EXERCISE DETAILS
Looking at the listing below, retype exactly the lines starting at the one containing "### 2. API Compatibility" and ending at the one containing "- ✅ Reduces network overhead", both included, and nothing else.

DATA EXTRACT
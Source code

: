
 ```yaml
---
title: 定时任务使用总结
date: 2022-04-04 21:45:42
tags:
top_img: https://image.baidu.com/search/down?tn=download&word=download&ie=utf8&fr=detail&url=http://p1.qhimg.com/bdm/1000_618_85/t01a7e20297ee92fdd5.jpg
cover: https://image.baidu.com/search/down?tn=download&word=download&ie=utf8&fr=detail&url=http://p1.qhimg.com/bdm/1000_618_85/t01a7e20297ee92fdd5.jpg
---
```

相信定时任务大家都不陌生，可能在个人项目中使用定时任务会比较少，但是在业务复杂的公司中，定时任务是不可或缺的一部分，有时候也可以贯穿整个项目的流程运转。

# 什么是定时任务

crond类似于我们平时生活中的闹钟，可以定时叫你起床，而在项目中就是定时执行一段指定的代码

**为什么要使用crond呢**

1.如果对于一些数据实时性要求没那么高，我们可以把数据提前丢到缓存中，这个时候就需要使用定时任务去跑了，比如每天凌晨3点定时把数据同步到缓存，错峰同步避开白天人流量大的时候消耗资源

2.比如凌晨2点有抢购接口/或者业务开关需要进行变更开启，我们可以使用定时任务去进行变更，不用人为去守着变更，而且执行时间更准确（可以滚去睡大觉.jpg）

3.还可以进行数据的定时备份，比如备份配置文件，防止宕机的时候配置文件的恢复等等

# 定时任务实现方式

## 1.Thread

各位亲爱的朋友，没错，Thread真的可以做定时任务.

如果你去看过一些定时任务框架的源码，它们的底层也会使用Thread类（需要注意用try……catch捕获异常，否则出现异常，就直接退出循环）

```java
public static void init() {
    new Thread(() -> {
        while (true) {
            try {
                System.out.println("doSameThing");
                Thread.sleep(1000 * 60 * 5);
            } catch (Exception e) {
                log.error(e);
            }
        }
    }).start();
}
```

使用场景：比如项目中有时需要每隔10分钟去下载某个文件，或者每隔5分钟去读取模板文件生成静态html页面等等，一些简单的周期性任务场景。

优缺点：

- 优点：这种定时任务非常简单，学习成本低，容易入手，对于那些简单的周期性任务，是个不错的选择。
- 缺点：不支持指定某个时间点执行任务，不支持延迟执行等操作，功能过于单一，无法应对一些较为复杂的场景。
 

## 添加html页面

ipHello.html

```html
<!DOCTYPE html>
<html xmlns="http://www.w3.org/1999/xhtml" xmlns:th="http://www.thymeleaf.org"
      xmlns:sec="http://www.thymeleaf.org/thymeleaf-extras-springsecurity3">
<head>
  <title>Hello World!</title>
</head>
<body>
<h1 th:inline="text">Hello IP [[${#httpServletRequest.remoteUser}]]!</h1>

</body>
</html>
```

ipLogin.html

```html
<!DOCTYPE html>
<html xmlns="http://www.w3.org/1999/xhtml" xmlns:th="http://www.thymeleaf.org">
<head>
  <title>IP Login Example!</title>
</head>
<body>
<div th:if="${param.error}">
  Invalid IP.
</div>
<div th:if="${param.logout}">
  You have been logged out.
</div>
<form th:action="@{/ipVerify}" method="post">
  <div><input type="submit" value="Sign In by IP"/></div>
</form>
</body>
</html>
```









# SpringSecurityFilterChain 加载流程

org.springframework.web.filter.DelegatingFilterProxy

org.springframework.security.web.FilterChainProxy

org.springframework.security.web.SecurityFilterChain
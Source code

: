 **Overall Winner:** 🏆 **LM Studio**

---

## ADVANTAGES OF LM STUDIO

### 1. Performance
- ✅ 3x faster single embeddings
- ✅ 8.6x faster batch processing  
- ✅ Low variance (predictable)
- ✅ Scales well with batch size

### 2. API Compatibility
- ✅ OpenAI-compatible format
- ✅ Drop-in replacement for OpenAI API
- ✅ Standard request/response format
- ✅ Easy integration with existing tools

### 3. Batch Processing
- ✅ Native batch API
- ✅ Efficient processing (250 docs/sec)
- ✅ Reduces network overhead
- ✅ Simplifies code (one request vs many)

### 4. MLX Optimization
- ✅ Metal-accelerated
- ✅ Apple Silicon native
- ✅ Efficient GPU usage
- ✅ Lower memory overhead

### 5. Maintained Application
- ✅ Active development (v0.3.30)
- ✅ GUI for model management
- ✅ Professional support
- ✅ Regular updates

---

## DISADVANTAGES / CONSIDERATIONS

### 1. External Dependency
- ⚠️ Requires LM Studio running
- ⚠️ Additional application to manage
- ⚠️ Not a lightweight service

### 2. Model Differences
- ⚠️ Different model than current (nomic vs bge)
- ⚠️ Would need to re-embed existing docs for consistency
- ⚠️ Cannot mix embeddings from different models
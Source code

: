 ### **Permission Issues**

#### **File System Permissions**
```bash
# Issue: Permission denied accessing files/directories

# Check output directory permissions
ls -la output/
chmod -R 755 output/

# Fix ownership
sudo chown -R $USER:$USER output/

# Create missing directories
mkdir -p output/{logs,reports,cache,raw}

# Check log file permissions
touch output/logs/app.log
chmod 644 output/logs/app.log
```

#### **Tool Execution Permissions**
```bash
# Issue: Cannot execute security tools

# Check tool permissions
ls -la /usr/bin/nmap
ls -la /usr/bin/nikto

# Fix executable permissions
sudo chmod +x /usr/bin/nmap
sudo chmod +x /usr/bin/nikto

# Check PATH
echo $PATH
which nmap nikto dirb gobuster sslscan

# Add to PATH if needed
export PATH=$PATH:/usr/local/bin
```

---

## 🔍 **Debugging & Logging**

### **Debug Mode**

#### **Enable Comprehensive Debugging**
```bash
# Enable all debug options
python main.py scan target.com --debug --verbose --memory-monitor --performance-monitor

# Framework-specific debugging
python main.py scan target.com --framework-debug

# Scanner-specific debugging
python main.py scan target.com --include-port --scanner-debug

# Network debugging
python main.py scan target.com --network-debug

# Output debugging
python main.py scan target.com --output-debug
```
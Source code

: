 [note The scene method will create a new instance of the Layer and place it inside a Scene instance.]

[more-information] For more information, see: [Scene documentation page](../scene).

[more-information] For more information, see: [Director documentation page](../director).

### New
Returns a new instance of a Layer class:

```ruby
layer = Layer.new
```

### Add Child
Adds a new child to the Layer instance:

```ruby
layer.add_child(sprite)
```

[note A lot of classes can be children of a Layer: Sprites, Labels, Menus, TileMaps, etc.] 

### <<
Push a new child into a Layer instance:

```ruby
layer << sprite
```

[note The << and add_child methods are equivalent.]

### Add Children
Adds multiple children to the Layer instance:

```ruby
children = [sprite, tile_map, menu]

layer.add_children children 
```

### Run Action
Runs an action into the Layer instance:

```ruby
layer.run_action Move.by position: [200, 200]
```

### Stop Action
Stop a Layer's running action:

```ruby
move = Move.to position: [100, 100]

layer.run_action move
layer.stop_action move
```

SOLUTION
### 2. API Compatibility
- ✅ OpenAI-compatible format
- ✅ Drop-in replacement for OpenAI API
- ✅ Standard request/response format
- ✅ Easy integration with existing tools

### 3. Batch Processing
- ✅ Native batch API
- ✅ Efficient processing (250 docs/sec)
- ✅ Reduces network overhead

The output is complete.